We can represent these binary factors with inputs as x1, x2, x3.
Now, when the perceptron tries to make decision we emphasize that the weather is probably the most important factor in our decision making process and thus we give it a large weight value. Also, a threshold is chosen.

### Simplify the notations -

- The weighted sum is changed to a matrix dot product, $w \cdot x \equiv \sum_j w_j x_j$. Here, w and x are vectors whose components are the weights and inputs. 
- Also, the threshold is moved to the other side of the inequality. and is replaced by the  perceptron **bias**. $b \equiv -\mbox{threshold}$

The new rules are

$
   \begin{eqnarray}
  \mbox{output} = \left\{ 
    \begin{array}{ll} 
      0 & \mbox{if } w\cdot x + b \leq 0 \\
      1 & \mbox{if } w\cdot x + b > 0
    \end{array}
  \right.
\tag{2}\end{eqnarray}
$

- Bias is a measure of how easy it is to get the perceptron to output a 1.

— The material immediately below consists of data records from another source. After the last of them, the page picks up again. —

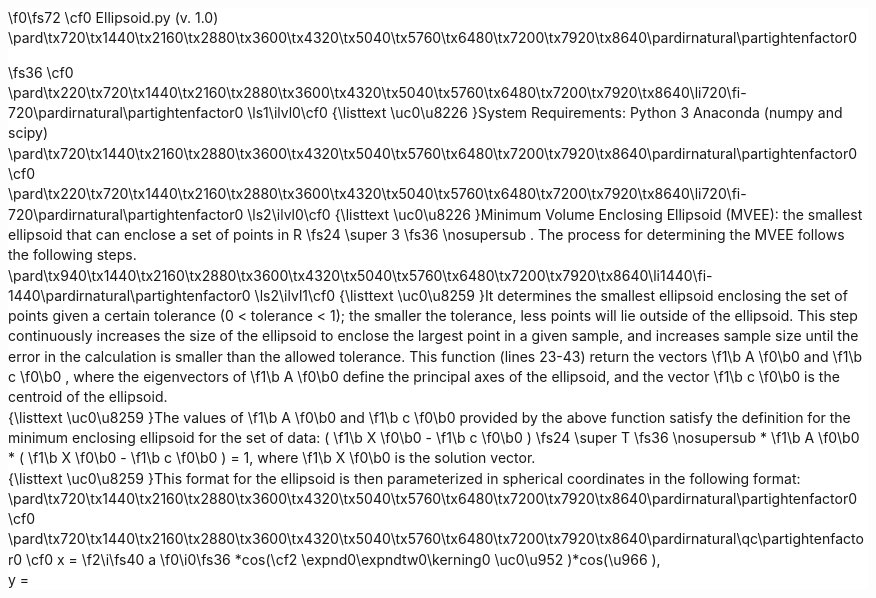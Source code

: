 \f0\fs72 \cf0 Ellipsoid.py (v. 1.0)\
\pard\tx720\tx1440\tx2160\tx2880\tx3600\tx4320\tx5040\tx5760\tx6480\tx7200\tx7920\tx8640\pardirnatural\partightenfactor0

\fs36 \cf0 \
\pard\tx220\tx720\tx1440\tx2160\tx2880\tx3600\tx4320\tx5040\tx5760\tx6480\tx7200\tx7920\tx8640\li720\fi-720\pardirnatural\partightenfactor0
\ls1\ilvl0\cf0 {\listtext	\uc0\u8226 	}System Requirements: Python 3 Anaconda (numpy and scipy)\
\pard\tx720\tx1440\tx2160\tx2880\tx3600\tx4320\tx5040\tx5760\tx6480\tx7200\tx7920\tx8640\pardirnatural\partightenfactor0
\cf0 \
\pard\tx220\tx720\tx1440\tx2160\tx2880\tx3600\tx4320\tx5040\tx5760\tx6480\tx7200\tx7920\tx8640\li720\fi-720\pardirnatural\partightenfactor0
\ls2\ilvl0\cf0 {\listtext	\uc0\u8226 	}Minimum Volume Enclosing Ellipsoid (MVEE): the smallest ellipsoid that can enclose a set of points in R
\fs24 \super 3
\fs36 \nosupersub . The process for determining the MVEE follows the following steps. \
\pard\tx940\tx1440\tx2160\tx2880\tx3600\tx4320\tx5040\tx5760\tx6480\tx7200\tx7920\tx8640\li1440\fi-1440\pardirnatural\partightenfactor0
\ls2\ilvl1\cf0 {\listtext	\uc0\u8259 	}It determines the smallest ellipsoid enclosing the set of points given a certain tolerance (0 < tolerance < 1); the smaller the tolerance, less points will lie outside of the ellipsoid. This step continuously increases the size of the ellipsoid to enclose the largest point in a given sample, and increases sample size until the error in the calculation is smaller than the allowed tolerance. This function (lines 23-43) return the vectors 
\f1\b A
\f0\b0  and 
\f1\b c
\f0\b0 , where the eigenvectors of 
\f1\b A
\f0\b0  define the principal axes of the ellipsoid, and the vector 
\f1\b c
\f0\b0  is the centroid of the ellipsoid.\
{\listtext	\uc0\u8259 	}The values of 
\f1\b A
\f0\b0  and 
\f1\b c
\f0\b0  provided by the above function satisfy the definition for the minimum enclosing ellipsoid for the set of data: (
\f1\b X
\f0\b0  - 
\f1\b c
\f0\b0 )
\fs24 \super T
\fs36 \nosupersub  *
\f1\b A
\f0\b0 * (
\f1\b X
\f0\b0  - 
\f1\b c
\f0\b0 ) = 1, where 
\f1\b X
\f0\b0  is the solution vector.\
{\listtext	\uc0\u8259 	}This format for the ellipsoid is then parameterized in spherical coordinates in the following format: \
\pard\tx720\tx1440\tx2160\tx2880\tx3600\tx4320\tx5040\tx5760\tx6480\tx7200\tx7920\tx8640\pardirnatural\partightenfactor0
\cf0 \
\pard\tx720\tx1440\tx2160\tx2880\tx3600\tx4320\tx5040\tx5760\tx6480\tx7200\tx7920\tx8640\pardirnatural\qc\partightenfactor0
\cf0 x = 
\f2\i\fs40 a
\f0\i0\fs36 *cos(\cf2 \expnd0\expndtw0\kerning0
\uc0\u952 )*cos(\u966 ),\
y =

Perceptrons can also be used to compute elementary logical functions such as AND, OR and NAND.

Most interesting thing is when a **learning algorithm** can tune the weights and biases in response to external stimuli without direct intervention. It can learn to solve problems.

# Sigmoid Neurons
---

> Small change in some weight or bias in the network. It will cause the output to change slightly. This is what makes the learning algorithms possible.

- We can modify the weights and biases using the above to get the network to behave more in the manner we want.
- The problem with perceptrons is that changing a weight or bias can completely flip the neuron output. This could have very different affects in the rest of the network. So, it is very difficult to gradually modify the weights and biases so that the network gets closer to the desired behavior.
- This problem is solved by using a new type of neuron called a **Sigmoid neuron**.
- They are similar to perceptrons only modified so that small change in weight or bias causes a small change in their output.

## Working

Similar to a perceptron, it has inputs x1, x2,... but instead of binary they can take any value between 0 and 1. It also has weights for each input and an overall bias, b.
Also, the output is not 0 or 1. Instead it is  $\sigma(w \cdot x+b)$, where $\sigma$ is called the sigmoid function and is defined by
$\begin{eqnarray} 
  \sigma(z) \equiv \frac{1}{1+e^{-z}}.
\end{eqnarray}$

Therefore, the outputs of sigmoid neuron is $\begin{eqnarray} 
\frac{1}{1+\exp(-\sum_j w_j x_j-b)}.
\end{eqnarray}$

## Similarity to the perceptron model

Suppose $z \equiv w \cdot x + b$ is a large positive value. Then $ e^{-z}\approx 0 $ and so $\sigma(z) \approx 1$. If $z$ is large and positive, output of sigmoid neuron is 1, same like perceptrons. Similarly if $z$ is very negative, then $e^{-z} \rightarrow \infty$ and $\sigma(z) \approx 0$. Same as perceptrons.
When the size of $z$ increases there's much deviation from the perceptron model.